As much as it pains YLC to say it, Bob has made a good decision. He will have years of satisfaction from how this car looks and how it performs. Good for him.
Now let’s talk about what’s been going on and what’s planned.
August 20 — Florida Public Archaeology Network. A large group of about 25 members showed up for a visit to the Archaeology Network in Pensacola. Florida is one of the few states to have a public archaeology facility in all six regions of Florida, whose task it is to conduct and share the archaeological history of each of those regions. Staff gave us a tour of the facilities and answered the many questions from the crowd. Our visit concluded with a visit to the nearby Fish House, a Pensacola institution, for a great lunch.

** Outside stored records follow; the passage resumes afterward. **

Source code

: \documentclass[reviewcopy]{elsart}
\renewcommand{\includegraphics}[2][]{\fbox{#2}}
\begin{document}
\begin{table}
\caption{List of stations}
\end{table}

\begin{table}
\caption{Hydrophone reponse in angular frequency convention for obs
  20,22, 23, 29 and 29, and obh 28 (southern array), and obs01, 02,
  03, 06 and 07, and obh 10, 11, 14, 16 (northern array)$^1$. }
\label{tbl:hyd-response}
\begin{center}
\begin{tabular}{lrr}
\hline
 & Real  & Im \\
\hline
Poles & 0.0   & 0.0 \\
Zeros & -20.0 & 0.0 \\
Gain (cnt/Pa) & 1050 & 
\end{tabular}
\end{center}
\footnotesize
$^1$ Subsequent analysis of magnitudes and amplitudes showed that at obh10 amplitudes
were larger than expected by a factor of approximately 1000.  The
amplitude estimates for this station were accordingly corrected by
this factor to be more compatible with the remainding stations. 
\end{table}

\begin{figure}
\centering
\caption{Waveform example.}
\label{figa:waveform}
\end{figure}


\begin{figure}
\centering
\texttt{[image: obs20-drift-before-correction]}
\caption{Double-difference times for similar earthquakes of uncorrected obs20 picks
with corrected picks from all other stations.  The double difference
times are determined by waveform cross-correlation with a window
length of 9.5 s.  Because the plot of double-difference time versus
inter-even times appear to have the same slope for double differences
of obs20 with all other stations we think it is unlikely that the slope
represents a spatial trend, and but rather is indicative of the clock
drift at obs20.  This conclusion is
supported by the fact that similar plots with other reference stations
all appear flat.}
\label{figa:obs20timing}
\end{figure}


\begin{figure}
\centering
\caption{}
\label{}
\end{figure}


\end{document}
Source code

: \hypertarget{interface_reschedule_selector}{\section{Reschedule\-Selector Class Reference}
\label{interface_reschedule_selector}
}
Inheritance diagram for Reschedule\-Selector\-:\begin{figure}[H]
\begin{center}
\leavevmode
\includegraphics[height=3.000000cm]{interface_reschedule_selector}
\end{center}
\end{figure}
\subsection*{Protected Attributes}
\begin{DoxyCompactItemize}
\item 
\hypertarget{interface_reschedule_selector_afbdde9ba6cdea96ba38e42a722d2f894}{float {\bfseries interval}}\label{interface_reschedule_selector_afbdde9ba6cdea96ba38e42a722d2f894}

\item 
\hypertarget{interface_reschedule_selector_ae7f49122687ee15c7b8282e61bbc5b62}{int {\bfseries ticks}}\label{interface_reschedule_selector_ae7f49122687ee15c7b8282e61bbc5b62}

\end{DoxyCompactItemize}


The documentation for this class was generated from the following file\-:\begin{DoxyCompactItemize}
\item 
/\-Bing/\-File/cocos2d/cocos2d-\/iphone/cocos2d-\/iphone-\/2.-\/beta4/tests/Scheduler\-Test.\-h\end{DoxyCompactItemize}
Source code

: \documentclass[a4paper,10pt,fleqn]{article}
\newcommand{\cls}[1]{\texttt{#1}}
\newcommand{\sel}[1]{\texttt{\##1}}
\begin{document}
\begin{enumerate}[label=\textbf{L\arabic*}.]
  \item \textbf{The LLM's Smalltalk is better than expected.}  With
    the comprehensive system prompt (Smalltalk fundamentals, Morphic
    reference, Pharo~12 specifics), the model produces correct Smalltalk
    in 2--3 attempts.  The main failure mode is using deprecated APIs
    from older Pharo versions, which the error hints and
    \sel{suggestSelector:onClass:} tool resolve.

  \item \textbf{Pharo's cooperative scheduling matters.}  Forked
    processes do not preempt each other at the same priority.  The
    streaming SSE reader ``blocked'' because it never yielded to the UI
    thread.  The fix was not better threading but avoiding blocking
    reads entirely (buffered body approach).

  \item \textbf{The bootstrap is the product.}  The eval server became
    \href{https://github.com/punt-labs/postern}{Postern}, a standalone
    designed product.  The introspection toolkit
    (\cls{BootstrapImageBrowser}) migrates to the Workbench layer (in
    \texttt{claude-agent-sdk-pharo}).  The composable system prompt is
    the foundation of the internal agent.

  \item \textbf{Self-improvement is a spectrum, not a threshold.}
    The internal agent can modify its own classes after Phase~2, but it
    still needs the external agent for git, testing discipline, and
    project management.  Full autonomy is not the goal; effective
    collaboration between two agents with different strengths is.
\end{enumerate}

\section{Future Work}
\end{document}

September 3 — Hadji Temple Car Show. Sponsored by the Shriners, all proceeds go towards their charitable work. All marques invited, there were awards for the Imports Class, with John Grossi with his A-H Tribute car winning a 1st and Tabor Tompkins with his Caterham Tribute winning a 3rd. Other PBCA members showed up driving other marques, with Jack and Jerry Rowles driving their Mustang, as was Tom Matsoukas. Joe Stevens showed up in a fine Model T. Fred Veenschoten brought his Morgan three-wheeler for display only. It was a fun show for a good cause!
September 6 — Breakfast at the Grand (and Show Committee to follow) saw a good turnout of diners who enjoyed the food and company, and the Show Committee continued with plans for the upcoming 25th anniversary “Brits on the Bay.”

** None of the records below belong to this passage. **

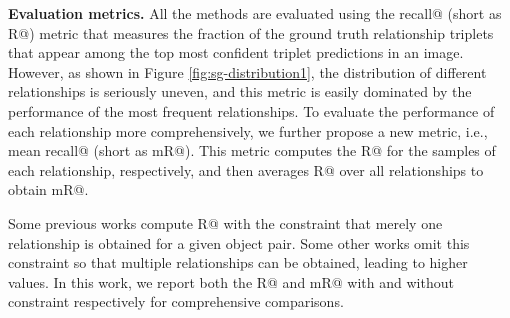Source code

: \documentclass[10pt,twocolumn,letterpaper]{article}
\begin{document}
\noindent\textbf{Evaluation metrics. }
All the methods are evaluated using the recall@ (short as R@) metric that measures the fraction of the ground truth relationship triplets that appear among the top  most confident triplet predictions in an image. However, as shown in Figure \ref{fig:sg-distribution1}, the distribution of different relationships is seriously uneven, and this metric is easily dominated by the performance of the most frequent relationships. To evaluate the performance of each relationship more comprehensively, we further propose a new metric, i.e., mean recall@ (short as mR@). This metric computes the R@ for the samples of each relationship, respectively, and then averages R@ over all relationships to obtain mR@.  

Some previous works \cite{xu2017scene} compute R@ with the constraint that merely one relationship is obtained for a given object pair. Some other works \cite{newell2017pixels} omit this constraint so that multiple relationships can be obtained, leading to higher values. In this work, we report both the R@ and mR@ with and without constraint respectively for comprehensive comparisons. 
\end{document}
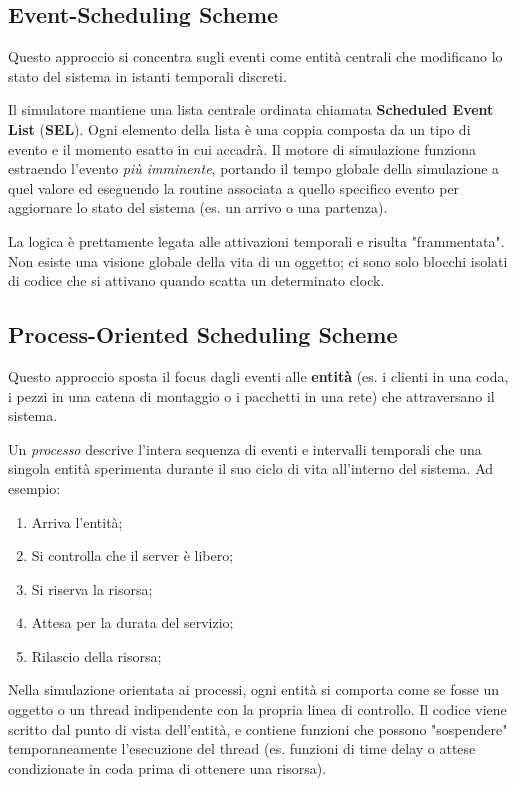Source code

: \subsection{Event-Scheduling Scheme}
Questo approccio si concentra sugli eventi come entità centrali che modificano lo stato del sistema in istanti temporali discreti.

Il simulatore mantiene una lista centrale ordinata chiamata \textbf{Scheduled Event List} (\textbf{SEL}). Ogni elemento della lista è una coppia composta da un tipo di evento e il momento esatto in cui accadrà. Il motore di simulazione funziona estraendo l'evento \textit{più imminente}, portando il tempo globale della simulazione a quel valore ed eseguendo la routine associata a quello specifico evento per aggiornare lo stato del sistema (es. un arrivo o una partenza).

La logica è prettamente legata alle attivazioni temporali e risulta "frammentata". Non esiste una visione globale della vita di un oggetto; ci sono solo blocchi isolati di codice che si attivano quando scatta un determinato clock.

\subsection{Process-Oriented Scheduling Scheme}
Questo approccio sposta il focus dagli eventi alle \textbf{entità} (es. i clienti in una coda, i pezzi in una catena di montaggio o i pacchetti in una rete) che attraversano il sistema.

Un \textit{processo} descrive l'intera sequenza di eventi e intervalli temporali che una singola entità sperimenta durante il suo ciclo di vita all'interno del sistema. Ad esempio:
\begin{enumerate}
	\item Arriva l'entità;
	\item Si controlla che il server è libero;
	\item Si riserva la risorsa;
	\item Attesa per la durata del servizio;
	\item Rilascio della risorsa;
\end{enumerate}

Nella simulazione orientata ai processi, ogni entità si comporta come se fosse un oggetto o un thread indipendente con la propria linea di controllo. Il codice viene scritto dal punto di vista dell'entità, e contiene funzioni che possono "sospendere" temporaneamente l'esecuzione del thread (es. funzioni di time delay o attese condizionate in coda prima di ottenere una risorsa).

September 10 — Emerald Coast Car Show, Mullet Festival Park, Niceville, Fla. This multi-marque show always has a good turnout of great cars. September 15-18 — Dillard, Ga., Southeast British Car Fest. This is a favorite for many PBCA members and is held in a beautiful city. Lots of fun and big crowds. September 17 — “Brits on the Bluff” Show in Natchez, Miss. This is a great, if small, show held in a beautiful city.
September 19 — PBCA monthly meeting, Sonny’s BBQ, Navy Boulevard, 7 p.m. Business, program and prizes.
September 24 — Dog Days Rally. Held to benefit the Pensacola Humane Society, its starting point, this event always draws a good crowd. Participants bring food for pets or make a contribution, and enjoy a good rally and lunch after.
September 30 — Fancy Friday on the Town. Location and details are provided via e-mail.
October 1 — Derail Diner Rally and lunch. Details via e-mail.
October 1 — Euro Fest in Ridgeland, Miss. Details via e-mail.
October 4 — Breakfast at the Grand and Show Committee meeting, 10 a.m.
October 12 — PBCA Executive Board meeting at the Grand, 11 a.m.
October 15 — Montgomery, Ala., British Car Show. Details via e-mail.
October 17 — PBCA monthly meeting at Sonny’s, 7 p.m.
October 21-22 — SABCC Car Show. Welcome party and show. Details via e-mail.
October 29 — Movie Under the Stars. Details via e-mail.
October 29 — Lillian, Ala., Halloween Costume Party and Car Show. Details via e-mail.